Aggregated forms of synthetic Aβ peptides were injected bilaterally into the intrahippocampal region of rat brain using stereotaxic surgery. Behavioral analysis was performed using eight-arm Radial Arm Maze task at the end of experimental period.
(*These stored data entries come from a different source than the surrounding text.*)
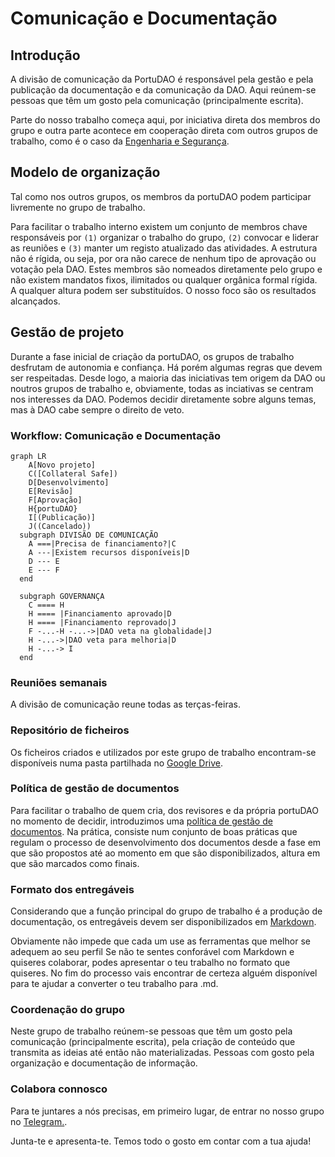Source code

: # Comunicação e Documentação

## Introdução

A divisão de comunicação da PortuDAO é responsável pela gestão e pela publicação da documentação e da comunicação da DAO. Aqui reúnem-se pessoas que têm um gosto pela comunicação (principalmente escrita).

Parte do nosso trabalho começa aqui, por iniciativa direta dos membros do grupo  e outra parte acontece em cooperação direta com outros grupos de trabalho, como é o caso da [Engenharia e Segurança](engenharia-e-seguranca.md).

## Modelo de organização

Tal como nos outros grupos, os membros da portuDAO podem participar livremente no grupo de trabalho.

Para facilitar o trabalho interno existem um conjunto de membros chave responsáveis por `(1)` organizar o trabalho do grupo, `(2)` convocar e liderar as reuniões e `(3)` manter um registo atualizado das atividades. A estrutura não é rígida, ou seja, por ora não carece de nenhum tipo de aprovação ou votação pela DAO. Estes membros são nomeados diretamente pelo grupo e não existem mandatos fixos, ilimitados ou qualquer orgânica formal rígida. A qualquer altura podem ser substituídos. O nosso foco são os resultados alcançados.

## Gestão de projeto

Durante a fase inicial de criação da portuDAO, os grupos de trabalho desfrutam de autonomia e confiança. Há porém algumas regras que devem ser respeitadas. Desde logo, a maioria das iniciativas tem origem da DAO ou noutros grupos de trabalho e, obviamente, todas as inciativas se centram nos interesses da DAO. Podemos decidir diretamente sobre alguns temas, mas à DAO cabe sempre o direito de veto.

### Workflow: Comunicação e Documentação

```mermaid
graph LR
    A[Novo projeto]
    C([Collateral Safe])
    D[Desenvolvimento]
    E[Revisão]
    F[Aprovação]
    H{portuDAO}
    I[(Publicação)]
    J((Cancelado))
  subgraph DIVISÃO DE COMUNICAÇÃO
    A ===|Precisa de financiamento?|C
    A ---|Existem recursos disponíveis|D
    D --- E
    E --- F 
  end

  subgraph GOVERNANÇA
    C ==== H
    H ==== |Financiamento aprovado|D
    H ==== |Financiamento reprovado|J
    F -...-H -...->|DAO veta na globalidade|J 
    H -...->|DAO veta para melhoria|D
    H -...-> I
  end
```

### Reuniões semanais

A divisão de comunicação reune todas as terças-feiras.

### Repositório de ficheiros

Os ficheiros criados e utilizados por este grupo de trabalho encontram-se disponíveis numa pasta partilhada no [Google Drive](https://drive.google.com/drive/folders/17d0uCj4NcsAjd2O5ldoBAAO\_8oncYyBL).

### Política de gestão de documentos

Para facilitar o trabalho de quem cria, dos revisores e da própria portuDAO no momento de decidir, introduzimos uma [política de gestão de documentos](politica-de-gestao-de-documentos.md). Na prática, consiste num conjunto de boas práticas que regulam o processo de desenvolvimento dos documentos desde a fase em que são propostos até ao momento em que são disponibilizados, altura em que são marcados como finais.

### Formato dos entregáveis

Considerando que a função principal do grupo de trabalho é a produção de documentação, os entregáveis devem ser disponibilizados em [Markdown](https://docs.github.com/pt/get-started/writing-on-github/getting-started-with-writing-and-formatting-on-github/basic-writing-and-formatting-syntax).

Obviamente não impede que cada um use as ferramentas que melhor se adequem ao seu perfil  Se não te sentes conforável com Markdown e quiseres colaborar, podes apresentar o teu trabalho no formato que quiseres. No fim do processo vais encontrar de certeza alguém disponível para te ajudar a converter o teu trabalho para .md.

### Coordenação do grupo

Neste grupo de trabalho reúnem-se pessoas que têm um gosto pela comunicação (principalmente escrita), pela criação de conteúdo que transmita as ideias até então não materializadas. Pessoas com gosto pela organização e documentação de informação.

### Colabora connosco

Para te juntares a nós precisas, em primeiro lugar, de entrar no nosso grupo no [Telegram.](https://t.me/portudao_comunicacao).

Junta-te e apresenta-te. Temos todo o gosto em contar com a tua ajuda!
Euthanized rat brain hippocampal tissue was used to study the mRNA expression of glutamatergic and cholinergic receptor using semiquantitative reverse transcription-polymerase chain reaction.
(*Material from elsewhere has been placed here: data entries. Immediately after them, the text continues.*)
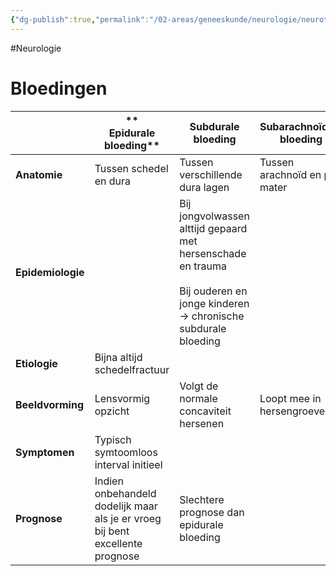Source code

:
 ```yaml
---
{"dg-publish":true,"permalink":"/02-areas/geneeskunde/neurologie/neurotrauma/","noteIcon":"","created":"2024-11-24T10:55:09.184+01:00","updated":"2024-12-31T16:51:47.407+01:00"}
---
```


#Neurologie 

# Bloedingen

|                   | **  <br>Epidurale bloeding**                                                  | **Subdurale bloeding**                                                                                                                | **Subarachnoïdale bloeding**  | **Intraparenchymateuze bloeding** |
| ----------------- | ----------------------------------------------------------------------------- | ------------------------------------------------------------------------------------------------------------------------------------- | ----------------------------- | --------------------------------- |
| **Anatomie**      | Tussen schedel en dura                                                        | Tussen verschillende dura lagen                                                                                                       | Tussen arachnoïd en pia mater | In parenchym hersenen             |
| **Epidemiologie** |                                                                               | Bij jongvolwassen alttijd gepaard met hersenschade en trauma  <br>  <br>Bij ouderen en jonge kinderen → chronische subdurale bloeding |                               |                                   |
| **Etiologie**     | Bijna altijd schedelfractuur                                                  |                                                                                                                                       |                               |                                   |
| **Beeldvorming**  | Lensvormig opzicht                                                            | Volgt de normale concaviteit hersenen                                                                                                 | Loopt mee in hersengroeven    |                                   |
| **Symptomen**     | Typisch symtoomloos interval initieel                                         |                                                                                                                                       |                               |                                   |
| **Prognose**      | Indien onbehandeld dodelijk maar als je er vroeg bij bent excellente prognose | Slechtere prognose dan epidurale bloeding                                                                                             |                               |                                   |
oAβ decreased the gene expression level of α7-nicotinic acetylcholine receptor and increased the mRNA expression of NMDA receptor 2A, and -2B subunits. In particular, oAβ aggregates increased the retention time and altered the behavioral response in rats after 15 days of injection. Further, amyloid-β are highly expressed in 15 days after postinjection in hippocampus of adult rats.
Acute exposure of oAβ modulated differential gene expression of glutamatergic and cholinergic receptors in hippocampus of adult rats and is duration dependent reflecting changes in hippocampal circuitry system underlying learning and memory impairments.
AD: Alzheimer's disease, Aβ: amyloid-β; oAβ: oligomeric amyloid-β 1-42 full length peptide; CAM: calmodulin; CNS: central nervous system; CR: Congo red; DG: dentate gyrus; EC: entorhinal cortex; HFIP: 1,1,1,3,3,3-hexafluoro-2-propanol; IBO: ibotenic acid; NMDA: N-methyl d-aspartate; NMDAR: N-methyl d-aspartate receptor; NR2A: N-methyl d-aspartate receptor 2A; NR2B: N-methyl d-aspartate receptor 2B; ACh: acetylcholine; α7-nAChR: α7-nicotinic acetylcholine receptor; PBS: phosphate buffered saline; RAM: Radial Arm Maze; ThT: thioflavin T.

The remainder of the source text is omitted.